At 3:30 in the afternoon I sit down at The Fairmont Royal Pavilion – halfway up the tranquil Caribbean coast and three paces from the powdery sand – and for the second time today, I feel absurd partaking of an island ritual. Who takes tea at the beach with the sun glinting on the flat, inviting sea? Brits.

While many other Caribbean islands endured a succession of colonizers, the British exclusively ruled Barbados from 1627 to 1966 before islanders won their independence. Plantation owners originally sowed tobacco and cotton but, after receiving poor economic returns, they switched to sugar cane. Pressed cane juice, left alone, ferments. Though the ancients in the Far East may have juiced cane for alcohol, Barbados is credited as the first producer of rum, or "rumbullion," as recorded in 1703.

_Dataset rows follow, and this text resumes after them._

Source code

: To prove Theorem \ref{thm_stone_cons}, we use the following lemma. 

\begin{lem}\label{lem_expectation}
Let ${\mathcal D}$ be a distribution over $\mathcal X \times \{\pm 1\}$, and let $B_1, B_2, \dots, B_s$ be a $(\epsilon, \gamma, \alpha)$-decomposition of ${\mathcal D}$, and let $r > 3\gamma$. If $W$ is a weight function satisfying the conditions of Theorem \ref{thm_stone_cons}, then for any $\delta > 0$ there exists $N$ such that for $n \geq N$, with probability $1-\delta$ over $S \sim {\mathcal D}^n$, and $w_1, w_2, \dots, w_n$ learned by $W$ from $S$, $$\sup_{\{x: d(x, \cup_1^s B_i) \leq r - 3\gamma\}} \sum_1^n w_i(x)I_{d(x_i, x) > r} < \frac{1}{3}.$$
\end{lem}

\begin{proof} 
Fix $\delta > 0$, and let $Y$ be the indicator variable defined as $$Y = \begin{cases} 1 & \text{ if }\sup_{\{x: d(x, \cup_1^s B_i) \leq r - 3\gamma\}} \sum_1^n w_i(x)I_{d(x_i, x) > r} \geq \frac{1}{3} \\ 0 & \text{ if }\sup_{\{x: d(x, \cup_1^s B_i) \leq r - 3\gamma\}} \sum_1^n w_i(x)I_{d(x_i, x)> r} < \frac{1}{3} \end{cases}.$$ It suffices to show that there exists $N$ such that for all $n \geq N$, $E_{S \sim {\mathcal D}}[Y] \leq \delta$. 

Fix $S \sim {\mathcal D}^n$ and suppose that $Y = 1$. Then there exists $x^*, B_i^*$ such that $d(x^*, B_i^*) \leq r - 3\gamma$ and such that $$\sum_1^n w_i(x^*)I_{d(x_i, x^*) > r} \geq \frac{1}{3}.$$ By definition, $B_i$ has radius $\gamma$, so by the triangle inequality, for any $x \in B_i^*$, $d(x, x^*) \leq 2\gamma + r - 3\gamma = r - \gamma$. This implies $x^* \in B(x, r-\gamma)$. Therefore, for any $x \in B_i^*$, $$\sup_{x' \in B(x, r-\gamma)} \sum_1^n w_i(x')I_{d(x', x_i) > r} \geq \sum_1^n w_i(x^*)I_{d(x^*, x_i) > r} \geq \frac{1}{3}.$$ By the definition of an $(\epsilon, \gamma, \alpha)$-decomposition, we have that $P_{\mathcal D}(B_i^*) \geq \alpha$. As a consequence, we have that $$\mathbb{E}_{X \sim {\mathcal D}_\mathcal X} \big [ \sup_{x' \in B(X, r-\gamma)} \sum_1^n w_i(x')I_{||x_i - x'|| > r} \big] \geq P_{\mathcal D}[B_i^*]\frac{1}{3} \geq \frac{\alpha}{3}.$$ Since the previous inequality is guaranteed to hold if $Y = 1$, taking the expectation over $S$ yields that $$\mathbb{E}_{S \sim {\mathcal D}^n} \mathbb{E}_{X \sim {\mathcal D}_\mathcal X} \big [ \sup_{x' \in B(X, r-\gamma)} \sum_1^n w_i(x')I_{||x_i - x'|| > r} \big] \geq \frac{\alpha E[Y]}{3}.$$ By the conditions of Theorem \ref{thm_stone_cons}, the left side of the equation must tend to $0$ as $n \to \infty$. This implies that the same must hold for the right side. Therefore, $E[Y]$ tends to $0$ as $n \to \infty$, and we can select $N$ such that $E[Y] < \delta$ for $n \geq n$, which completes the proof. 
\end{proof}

The British plantation owners, meanwhile, were loath to cede their afternoon tea tradition despite the swelter of the tropics. They may have been on to something. A coconut scone, clotted cream and two cups of sweetened Earl Grey turned out to be just the carb-fat-caffeine recharge I need on an 84-degree afternoon, an eye-opener with a calming effect similar to its chemical opposite, the morning snap. Barbados' fraternal saint-to-sinner indulgences – one upper, one downer – moderate the run of the day to a genial and potentially life-prolonging stroll. And, I figure, a swim in the sea won't hurt my longevity plan either: I plunge in, backfloating in view of an Orange Crush sunset.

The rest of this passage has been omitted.